To which Elvira, still crocheting, replies, “Oh, indeed. And pray what may that be?”
This was not Elvira’s own idea. Springing from her chair, she had got as far as: “Look here. If you have come home early merely for the purpose of making a row—” before the mutual friend could stop her. The mutual friend was firm. Only by exacting strict obedience could he guarantee a successful issue. What she had got to say was, “Oh, indeed. Etcetera.” The mutual friend had need of all his tact to prevent its becoming a quarrel of three.
Adolphus, allowed to proceed, explained that the subject about which he wished to speak was the subject of dinner. The mutual friend this time was beforehand. Elvira’s retort to that was: “Dinner! You complain of the dinners I provide for you?” enabling him to reply, “Yes, madam, I do complain,” and to give reasons. It seemed to Elvira that the mutual friend had lost his senses. To tell her to “wait”; that “her time would come”; of what use was that! Half of what she wanted to say would be gone out of her head. Adolphus brought to a conclusion his criticism of Elvira’s kitchen; and then Elvira, incapable of restraining herself further, rose majestically.

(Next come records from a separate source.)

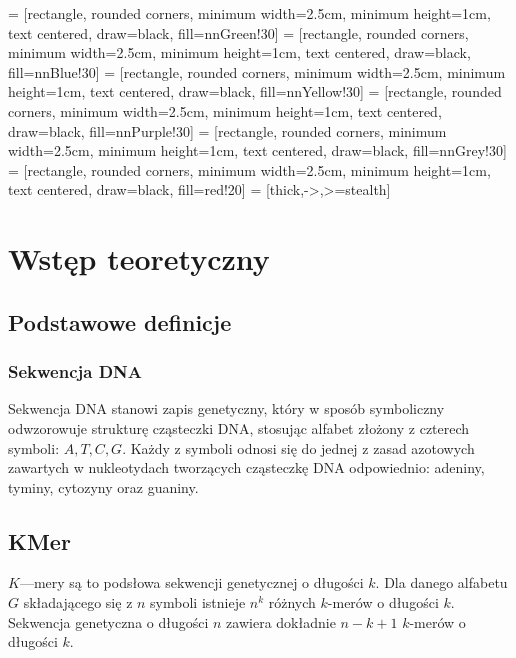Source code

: 

 = [rectangle, rounded corners, minimum width=2.5cm, minimum height=1cm, text centered, draw=black, fill=nnGreen!30]
 = [rectangle, rounded corners, minimum width=2.5cm, minimum height=1cm, text centered, draw=black, fill=nnBlue!30]
 = [rectangle, rounded corners, minimum width=2.5cm, minimum height=1cm, text centered, draw=black, fill=nnYellow!30]
 = [rectangle, rounded corners, minimum width=2.5cm, minimum height=1cm, text centered, draw=black, fill=nnPurple!30]
 = [rectangle, rounded corners, minimum width=2.5cm, minimum height=1cm, text centered, draw=black, fill=nnGrey!30]
 = [rectangle, rounded corners, minimum width=2.5cm, minimum height=1cm, text centered, draw=black, fill=red!20]
 = [thick,->,>=stealth]

\clearpage
\section{Wstęp teoretyczny}

    \subsection{Podstawowe definicje}

        \subsubsection{Sekwencja DNA}

            Sekwencja DNA stanowi zapis genetyczny, który w sposób symboliczny odwzorowuje strukturę cząsteczki DNA, stosując alfabet złożony z czterech symboli: $A, T, C, G$. Każdy z symboli odnosi się do jednej z zasad azotowych zawartych w nukleotydach tworzących cząsteczkę DNA odpowiednio: adeniny, tyminy, cytozyny oraz guaniny.

            \subsection{KMer}
        
            $K$—mery są to podsłowa sekwencji genetycznej o długości $k$. Dla danego alfabetu $G$ składającego się z $n$ symboli istnieje $n^k$ różnych $k$-merów o długości $k$. Sekwencja genetyczna o długości $n$ zawiera dokładnie $n - k + 1$ $k$-merów o długości $k$.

The mutual friend was saved the trouble of suppressing Adolphus. Until Elvira had finished Adolphus never got an opening. He grumbled at their dinners. He! who can dine night after night with his precious Freemasons. Does he think she likes them any better? She, doomed to stay at home and eat them. What does he take her for? An ostrich? Whose fault is it that they keep an incompetent cook too old to learn and too obstinate to want to? Whose old family servant was she? Not Elvira’s. It has been to please Adolphus that she has suffered the woman. And this is her reward. This! She breaks down. Adolphus is astonished and troubled. Personally he never liked the woman. Faithful she may have been, but a cook never. His own idea, had he been consulted, would have been a small pension. Elvira falls upon his neck. Why did he not say so before? Adolphus presses her to his bosom. If only he had known! They promise the mutual friend never to quarrel again without his assistance.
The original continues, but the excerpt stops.